The second suggestion concerns the forcings of *low-frequency* variations of *M*_{r} and *M*_{Ω}, and therefore those of the *low-frequency* part of the spectra of the reddest modes. Hereafter, “low frequency” refers to frequencies of about one cycle per year to one cycle per several decades. At these low frequencies, variations of *M*_{r} and *M*_{Ω} are not related to those of their torques. Even for the variations of *M*_{a}, whose torque does not involve the Coriolis conversion term (which is difficult to estimate), the coherence at low frequencies is insignificant. It appears that, relative to the spectral level of the true torques, the estimation errors increase with decreasing frequency or, equivalently, that, for a given level of estimation error noise, the spectra of the true torques decrease with decreasing frequency.

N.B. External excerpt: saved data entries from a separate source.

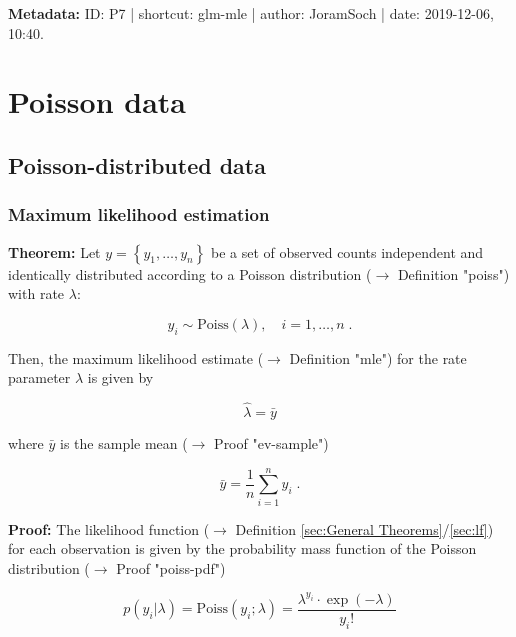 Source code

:\documentclass[a4paper,12pt]{book}
\begin{document}
\vspace{1em}
\textbf{Metadata:} ID: P7 | shortcut: glm-mle | author: JoramSoch | date: 2019-12-06, 10:40.


\pagebreak
\section{Poisson data}

\subsection{Poisson-distributed data}

\subsubsection[\textbf{Maximum likelihood estimation}]{Maximum likelihood estimation} \label{sec:poiss-mle}

\vspace{1em}
\textbf{Theorem:} Let $y = \left\lbrace y_1, \ldots, y_n \right\rbrace$ be a set of observed counts independent and identically distributed according to a Poisson distribution ($\rightarrow$ Definition "poiss") with rate $\lambda$:

\begin{equation} \label{eq:poiss-mle-Poiss}
y_i \sim \mathrm{Poiss}(\lambda), \quad i = 1, \ldots, n \; .
\end{equation}

Then, the maximum likelihood estimate ($\rightarrow$ Definition "mle") for the rate parameter $\lambda$ is given by

\begin{equation} \label{eq:poiss-mle-Poiss-MLE}
\hat{\lambda} = \bar{y}
\end{equation}

where $\bar{y}$ is the sample mean ($\rightarrow$ Proof "ev-sample")

\begin{equation} \label{eq:poiss-mle-y-mean}
\bar{y} = \frac{1}{n} \sum_{i=1}^n y_i \; .
\end{equation}


\vspace{1em}
\textbf{Proof:} The likelihood function ($\rightarrow$ Definition \ref{sec:General Theorems}/\ref{sec:lf}) for each observation is given by the probability mass function of the Poisson distribution ($\rightarrow$ Proof "poiss-pdf")

\begin{equation} \label{eq:poiss-mle-Poiss-yi}
p(y_i|\lambda) = \mathrm{Poiss}(y_i; \lambda) = \frac{\lambda^{y_i} \cdot \exp(-\lambda)}{y_i !}
\end{equation}
\end{document}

Can the spectra of the true torques decrease with decreasing frequency? An inspection of the angular momentum equation suggests that this can indeed happen. Following the angular momentum constraint, the spectrum of the angular momentum equals the spectrum of the corresponding torque multiplied by *ω*^{2}. If the spectrum of the angular momentum is flat at low frequencies, the spectrum of the corresponding torque would decrease with decreasing frequency at the rate *ω*^{2}. Consideration of Figs. 7a and 8a suggests that when the spectral peaks at the lowest resolved frequency (which are induced by the nonzero time-mean torques in the model) are ignored and only fluctuations are concentrated on, the spectra of angular momenta *M*_{r}, *M*_{Ω}, and *M*_{a} are flat at low frequencies. Under these circumstances, the spectra of the true torques must decrease with decreasing frequency. The true forcings for the low-frequency angular momentum variations and likely also those for the low-frequency variations of the reddest modes can then be easily swamped by estimation errors, so that it is extremely difficult to identify these forcings.

## 6. Summary

This paper is concerned with the reddest atmospheric modes (i.e., modes having the reddest spectra) and the forcings of the spectra of these modes in a multicentury integration with the coupled ECHAM1/LSG model.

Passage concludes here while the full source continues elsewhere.